Passalacqua e o governador de Salta Gustavo Sáenz aparecem como apoios políticos da iniciativa. O objetivo declarado é negociar recursos, obras e políticas setoriais que as províncias consideram necessárias. Esse propósito não implica uma oposição sistemática ao presidente Javier Milei nem um apoio automático a cada projeto oficial. A eficácia do bloco dependerá de sua disciplina, da proximidade das votações e da disposição do governo em trocar compromissos verificáveis.
Argentina Federal reconfigura o espaço que funcionava como Innovación Federal. No momento da apresentação, os registros formais da Câmara ainda podiam mostrar alguns deputados dentro de seu bloco anterior. Essa transição administrativa deve ser distinguida da decisão política anunciada. A atualização de autoridades, folha de pagamento e filiações nos sistemas parlamentares será um dos primeiros elementos para confirmar que a nova configuração ficou plenamente operacional no recinto.

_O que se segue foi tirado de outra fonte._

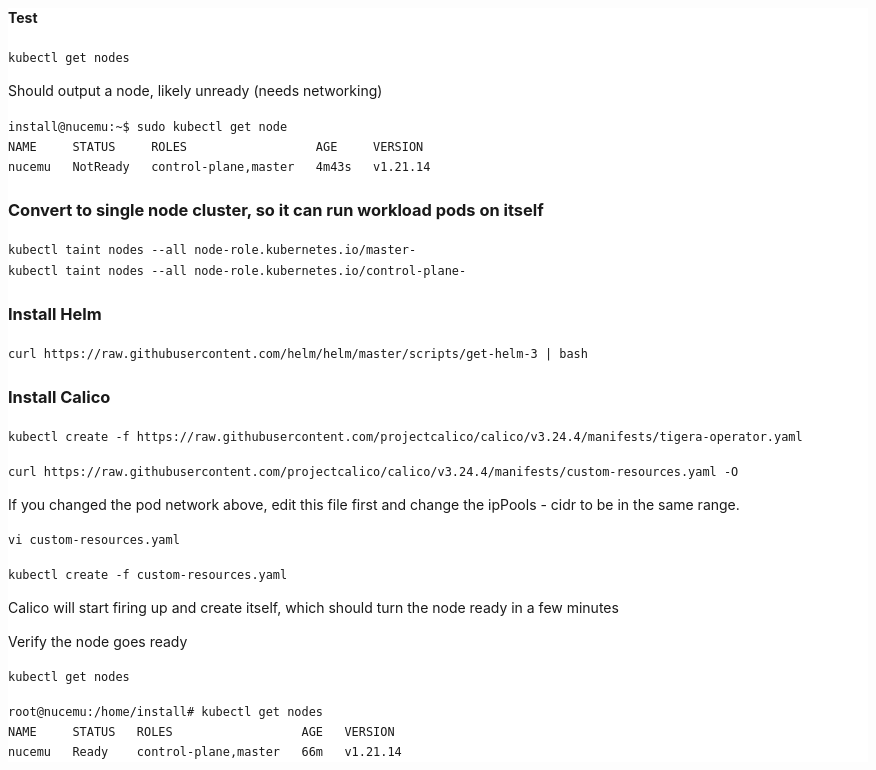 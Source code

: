 #### Test

```
kubectl get nodes
```

Should output a node, likely unready (needs networking)

```
install@nucemu:~$ sudo kubectl get node
NAME     STATUS     ROLES                  AGE     VERSION
nucemu   NotReady   control-plane,master   4m43s   v1.21.14
```

### Convert to single node cluster, so it can run workload pods on itself

```
kubectl taint nodes --all node-role.kubernetes.io/master-
kubectl taint nodes --all node-role.kubernetes.io/control-plane-
```

### Install Helm

```
curl https://raw.githubusercontent.com/helm/helm/master/scripts/get-helm-3 | bash
```

### Install Calico

```
kubectl create -f https://raw.githubusercontent.com/projectcalico/calico/v3.24.4/manifests/tigera-operator.yaml
```

```
curl https://raw.githubusercontent.com/projectcalico/calico/v3.24.4/manifests/custom-resources.yaml -O
```

If you changed the pod network above, edit this file first and change the ipPools - cidr to be in the same range.

```
vi custom-resources.yaml
```

```
kubectl create -f custom-resources.yaml
```

Calico will start firing up and create itself, which should turn the node ready in a few minutes

Verify the node goes ready

```
kubectl get nodes
```

```
root@nucemu:/home/install# kubectl get nodes
NAME     STATUS   ROLES                  AGE   VERSION
nucemu   Ready    control-plane,master   66m   v1.21.14
```

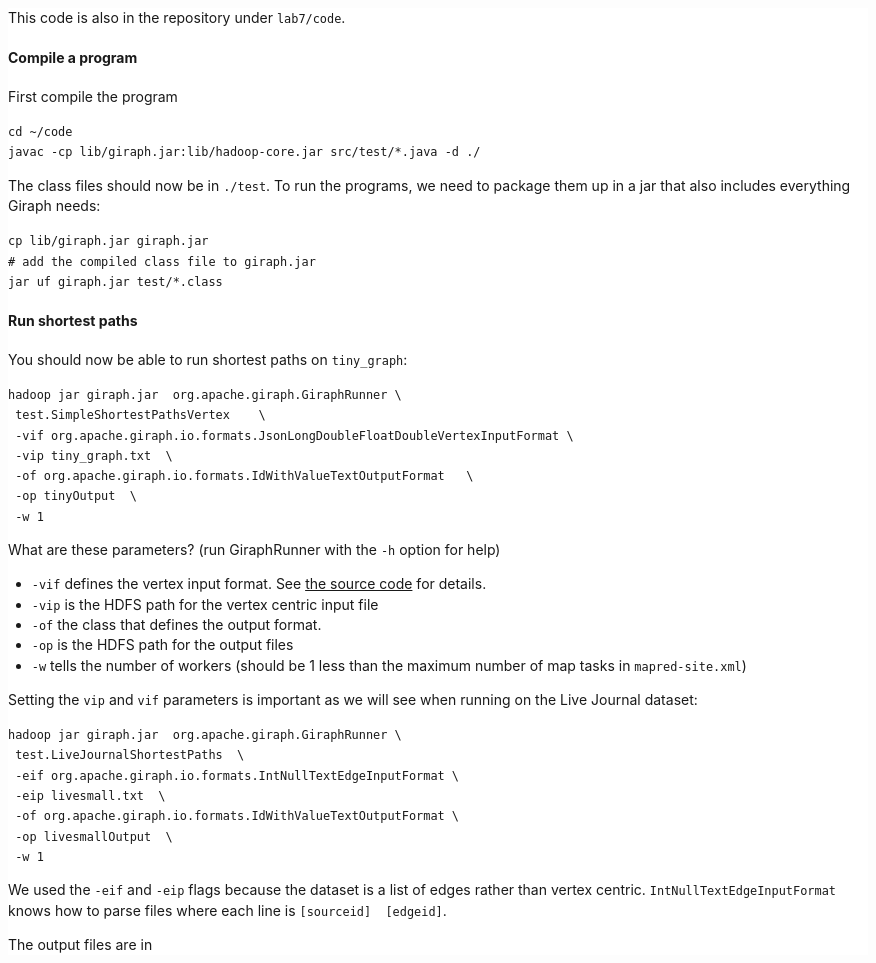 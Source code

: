 This code is also in the repository under `lab7/code`.

#### Compile a program

First compile the program

	cd ~/code
    javac -cp lib/giraph.jar:lib/hadoop-core.jar src/test/*.java -d ./ 

The class files should now be in `./test`.  To run the programs, we need to package them up in
a jar that also includes everything Giraph needs:

    cp lib/giraph.jar giraph.jar
    # add the compiled class file to giraph.jar
    jar uf giraph.jar test/*.class

#### Run shortest paths

You should now be able to run shortest paths on `tiny_graph`:

    hadoop jar giraph.jar  org.apache.giraph.GiraphRunner \
     test.SimpleShortestPathsVertex    \
     -vif org.apache.giraph.io.formats.JsonLongDoubleFloatDoubleVertexInputFormat \
     -vip tiny_graph.txt  \
     -of org.apache.giraph.io.formats.IdWithValueTextOutputFormat   \
     -op tinyOutput  \
     -w 1

What are these parameters? (run GiraphRunner with the `-h` option for help)

* `-vif`	defines the vertex input format. See [the source code](https://github.com/apache/giraph/tree/release-1.0/giraph-core/src/main/java/org/apache/giraph/io) for details.
* `-vip`	is the HDFS path for the vertex centric input file
* `-of` the class that defines the output format.  
* `-op` is the HDFS path for the output files
* `-w` tells the number of workers (should be 1 less than the maximum number of map tasks in `mapred-site.xml`)

Setting the `vip` and `vif` parameters is important as we will see when running on the Live Journal dataset:

    hadoop jar giraph.jar  org.apache.giraph.GiraphRunner \
     test.LiveJournalShortestPaths  \
     -eif org.apache.giraph.io.formats.IntNullTextEdgeInputFormat \
     -eip livesmall.txt  \
     -of org.apache.giraph.io.formats.IdWithValueTextOutputFormat \
     -op livesmallOutput  \
     -w 1

We used the `-eif` and `-eip` flags because the dataset is a list of edges rather than vertex centric.
`IntNullTextEdgeInputFormat` knows how to parse files where each line is `[sourceid]  [edgeid]`.

	  
The output files are in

A presidência de Herrera Ahuad concede à Misiones um lugar de coordenação. Sua tarefa consistirá em ordenar posições de províncias com interesses produtivos e fiscais diferentes, e representar o bloco no trabalho parlamentar. Nove cadeiras podem ser decisivas em votações apertadas, mas sua influência não se mede apenas pelo número. Também depende de pareceres, quórum, alianças com outros espaços e capacidade de sustentar acordos além de um projeto particular. A presidência deverá administrar essas diferenças sem apagar as prioridades de cada distrito.
O enfoque federal busca que as negociações nacionais incluam transferências, infraestrutura e economias regionais. Para avaliar resultados, será necessário identificar compromissos concretos, dotações orçamentárias, convênios e execuções. Uma reunião ou promessa não equivale a fundos liberados nem a obras iniciadas. Da mesma forma, acompanhar uma lei nacional não demonstra por si só que uma província tenha obtido uma contrapartida. A rastreabilidade de cada decisão será necessária para evitar inferências sobre intercâmbios não documentados.
O novo bloco também modifica o mapa da Câmara, onde governo e oposição precisam de alianças variáveis para alcançar quórum e maiorias. Argentina Federal pode acompanhar, rejeitar ou propor mudanças de acordo com o assunto. Essa flexibilidade constitui sua principal ferramenta e, ao mesmo tempo, um desafio para a identidade pública do espaço. Se os comportamentos forem excessivamente dispersos, perderá capacidade coletiva; se se unificar em excesso, deverá conciliar demandas provinciais potencialmente contraditórias em cada futura negociação legislativa.
Os próximos passos serão a inscrição formal, a designação de autoridades, a participação em comissões e as primeiras votações parlamentares conjuntas. Também deverá ser observado se a bancada apresenta projetos próprios e como informa os benefícios buscados para cada território. O fato confirmado é a decisão de nove deputados e o respaldo de Passalacqua e Sáenz. Seu poder de negociação, a estabilidade do acordo e os resultados em recursos ou obras só poderão ser medidos a partir de atuações parlamentares e administrativas posteriores.